**THE INPUT**
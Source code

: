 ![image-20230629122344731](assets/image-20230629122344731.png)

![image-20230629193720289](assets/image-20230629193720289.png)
--
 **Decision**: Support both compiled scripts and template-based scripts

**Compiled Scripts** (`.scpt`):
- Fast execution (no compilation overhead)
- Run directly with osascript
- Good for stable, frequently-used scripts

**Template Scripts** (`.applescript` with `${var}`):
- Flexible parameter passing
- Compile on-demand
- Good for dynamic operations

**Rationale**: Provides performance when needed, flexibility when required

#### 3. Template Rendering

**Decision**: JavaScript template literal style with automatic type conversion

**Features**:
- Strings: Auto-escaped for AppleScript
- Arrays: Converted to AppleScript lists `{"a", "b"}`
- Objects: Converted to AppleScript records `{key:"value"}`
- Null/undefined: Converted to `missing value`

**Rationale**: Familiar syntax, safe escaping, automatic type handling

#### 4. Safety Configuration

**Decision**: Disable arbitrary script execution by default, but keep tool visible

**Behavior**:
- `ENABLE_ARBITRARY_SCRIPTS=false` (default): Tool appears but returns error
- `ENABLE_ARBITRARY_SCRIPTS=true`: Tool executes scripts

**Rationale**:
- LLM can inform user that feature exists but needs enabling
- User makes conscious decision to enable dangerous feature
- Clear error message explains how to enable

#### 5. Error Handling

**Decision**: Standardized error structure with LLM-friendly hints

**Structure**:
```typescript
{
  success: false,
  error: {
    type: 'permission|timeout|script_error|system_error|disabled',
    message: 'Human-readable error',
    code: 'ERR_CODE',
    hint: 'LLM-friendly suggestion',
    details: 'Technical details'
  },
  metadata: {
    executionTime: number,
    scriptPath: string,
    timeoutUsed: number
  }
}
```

**EXERCISE AIM**
Copy each line holding the word "value" from the listing above.

**ANSWER TO THE EXERCISE**
- Objects: Converted to AppleScript records `{key:"value"}`
- Null/undefined: Converted to `missing value`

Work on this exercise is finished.